Data extracted from a collection:
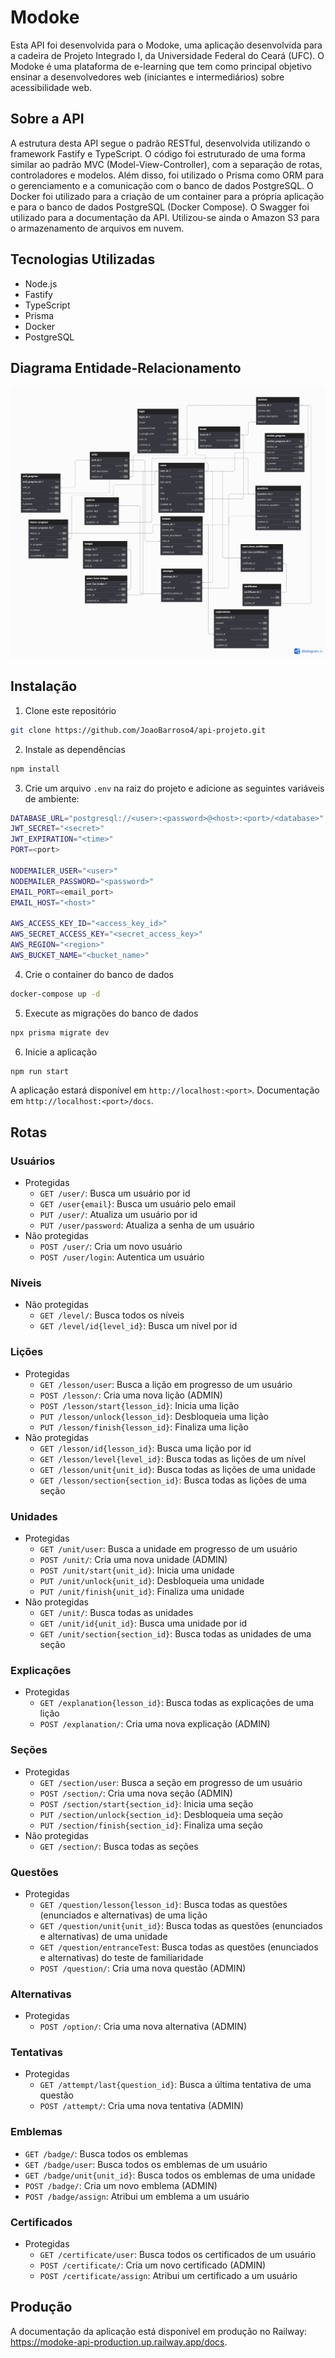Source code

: # Modoke
Esta API foi desenvolvida para o Modoke, uma aplicação desenvolvida para a cadeira de Projeto Integrado I, da Universidade Federal do Ceará (UFC). O Modoke é uma plataforma de e-learning que tem como principal objetivo ensinar a desenvolvedores web (iniciantes e intermediários) sobre acessibilidade web. 

## Sobre a API
A estrutura desta API segue o padrão RESTful, desenvolvida utilizando o framework Fastify e TypeScript. O código foi estruturado de uma forma similar ao padrão MVC (Model-View-Controller), com a separação de rotas, controladores e modelos. Além disso, foi utilizado o Prisma como ORM para o gerenciamento e a comunicação com o banco de dados PostgreSQL. O Docker foi utilizado para a criação de um container para a própria aplicação e para o banco de dados PostgreSQL (Docker Compose). O Swagger foi utilizado para a documentação da API. Utilizou-se ainda o Amazon S3 para o armazenamento de arquivos em nuvem.

## Tecnologias Utilizadas
- Node.js
- Fastify
- TypeScript
- Prisma
- Docker
- PostgreSQL

## Diagrama Entidade-Relacionamento
![Diagrama Entidade-Relacionamento](er-diagram.png)

## Instalação
1. Clone este repositório
```bash
git clone https://github.com/JoaoBarroso4/api-projeto.git
```
2. Instale as dependências
```bash
npm install
```
3. Crie um arquivo `.env` na raiz do projeto e adicione as seguintes variáveis de ambiente:
```bash
DATABASE_URL="postgresql://<user>:<password>@<host>:<port>/<database>"
JWT_SECRET="<secret>"
JWT_EXPIRATION="<time>"
PORT=<port>

NODEMAILER_USER="<user>"
NODEMAILER_PASSWORD="<password>"
EMAIL_PORT=<email_port>
EMAIL_HOST="<host>"

AWS_ACCESS_KEY_ID="<access_key_id>"
AWS_SECRET_ACCESS_KEY="<secret_access_key>"
AWS_REGION="<region>"
AWS_BUCKET_NAME="<bucket_name>"
```
4. Crie o container do banco de dados
```bash
docker-compose up -d
```
5. Execute as migrações do banco de dados
```bash
npx prisma migrate dev
```
6. Inicie a aplicação
```bash
npm run start
```
A aplicação estará disponível em `http://localhost:<port>`. Documentação em `http://localhost:<port>/docs`.

## Rotas
### Usuários
- Protegidas
  - `GET /user/`: Busca um usuário por id  
  - `GET /user{email}`: Busca um usuário pelo email
  - `PUT /user/`: Atualiza um usuário por id
  - `PUT /user/password`: Atualiza a senha de um usuário
- Não protegidas
    - `POST /user/`: Cria um novo usuário
    - `POST /user/login`: Autentica um usuário


### Níveis
- Não protegidas
  - `GET /level/`: Busca todos os níveis
  - `GET /level/id{level_id}`: Busca um nível por id

### Lições
- Protegidas
  - `GET /lesson/user`: Busca a lição em progresso de um usuário
  - `POST /lesson/`: Cria uma nova lição (ADMIN)
  - `POST /lesson/start{lesson_id}`: Inicia uma lição
  - `PUT /lesson/unlock{lesson_id}`: Desbloqueia uma lição
  - `PUT /lesson/finish{lesson_id}`: Finaliza uma lição
- Não protegidas
  - `GET /lesson/id{lesson_id}`: Busca uma lição por id
  - `GET /lesson/level{level_id}`: Busca todas as lições de um nível
  - `GET /lesson/unit{unit_id}`: Busca todas as lições de uma unidade
  - `GET /lesson/section{section_id}`: Busca todas as lições de uma seção

### Unidades
- Protegidas
  - `GET /unit/user`: Busca a unidade em progresso de um usuário
  - `POST /unit/`: Cria uma nova unidade (ADMIN)
  - `POST /unit/start{unit_id}`: Inicia uma unidade
  - `PUT /unit/unlock{unit_id}`: Desbloqueia uma unidade
  - `PUT /unit/finish{unit_id}`: Finaliza uma unidade
- Não protegidas
  - `GET /unit/`: Busca todas as unidades
  - `GET /unit/id{unit_id}`: Busca uma unidade por id
  - `GET /unit/section{section_id}`: Busca todas as unidades de uma seção

### Explicações
- Protegidas
  - `GET /explanation{lesson_id}`: Busca todas as explicações de uma lição
  - `POST /explanation/`: Cria uma nova explicação (ADMIN)

### Seções
- Protegidas
  - `GET /section/user`: Busca a seção em progresso de um usuário
  - `POST /section/`: Cria uma nova seção (ADMIN)
  - `POST /section/start{section_id}`: Inicia uma seção
  - `PUT /section/unlock{section_id}`: Desbloqueia uma seção
  - `PUT /section/finish{section_id}`: Finaliza uma seção
- Não protegidas
  - `GET /section/`: Busca todas as seções

### Questões
- Protegidas
  - `GET /question/lesson{lesson_id}`: Busca todas as questões (enunciados e alternativas) de uma lição
  - `GET /question/unit{unit_id}`: Busca todas as questões (enunciados e alternativas) de uma unidade
  - `GET /question/entranceTest`: Busca todas as questões (enunciados e alternativas) do teste de familiaridade
  - `POST /question/`: Cria uma nova questão (ADMIN)

### Alternativas
- Protegidas
  - `POST /option/`: Cria uma nova alternativa (ADMIN)

### Tentativas
- Protegidas
  - `GET /attempt/last{question_id}`: Busca a última tentativa de uma questão
  - `POST /attempt/`: Cria uma nova tentativa (ADMIN)

### Emblemas
- `GET /badge/`: Busca todos os emblemas
- `GET /badge/user`: Busca todos os emblemas de um usuário
- `GET /badge/unit{unit_id}`: Busca todos os emblemas de uma unidade
- `POST /badge/`: Cria um novo emblema (ADMIN)
- `POST /badge/assign`: Atribui um emblema a um usuário

### Certificados
- Protegidas
  - `GET /certificate/user`: Busca todos os certificados de um usuário
  - `POST /certificate/`: Cria um novo certificado (ADMIN)
  - `POST /certificate/assign`: Atribui um certificado a um usuário

## Produção
A documentação da aplicação está disponível em produção no Railway: https://modoke-api-production.up.railway.app/docs.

**Task brief**
Reproduce the lines of the entries above from the one with "Finaliza uma unidade" to the one with "seção em progresso de um usuário", both included, exactly and without any other line.

**Answer for the task**
  - `PUT /unit/finish{unit_id}`: Finaliza uma unidade
- Não protegidas
  - `GET /unit/`: Busca todas as unidades
  - `GET /unit/id{unit_id}`: Busca uma unidade por id
  - `GET /unit/section{section_id}`: Busca todas as unidades de uma seção

### Explicações
- Protegidas
  - `GET /explanation{lesson_id}`: Busca todas as explicações de uma lição
  - `POST /explanation/`: Cria uma nova explicação (ADMIN)

### Seções
- Protegidas
  - `GET /section/user`: Busca a seção em progresso de um usuário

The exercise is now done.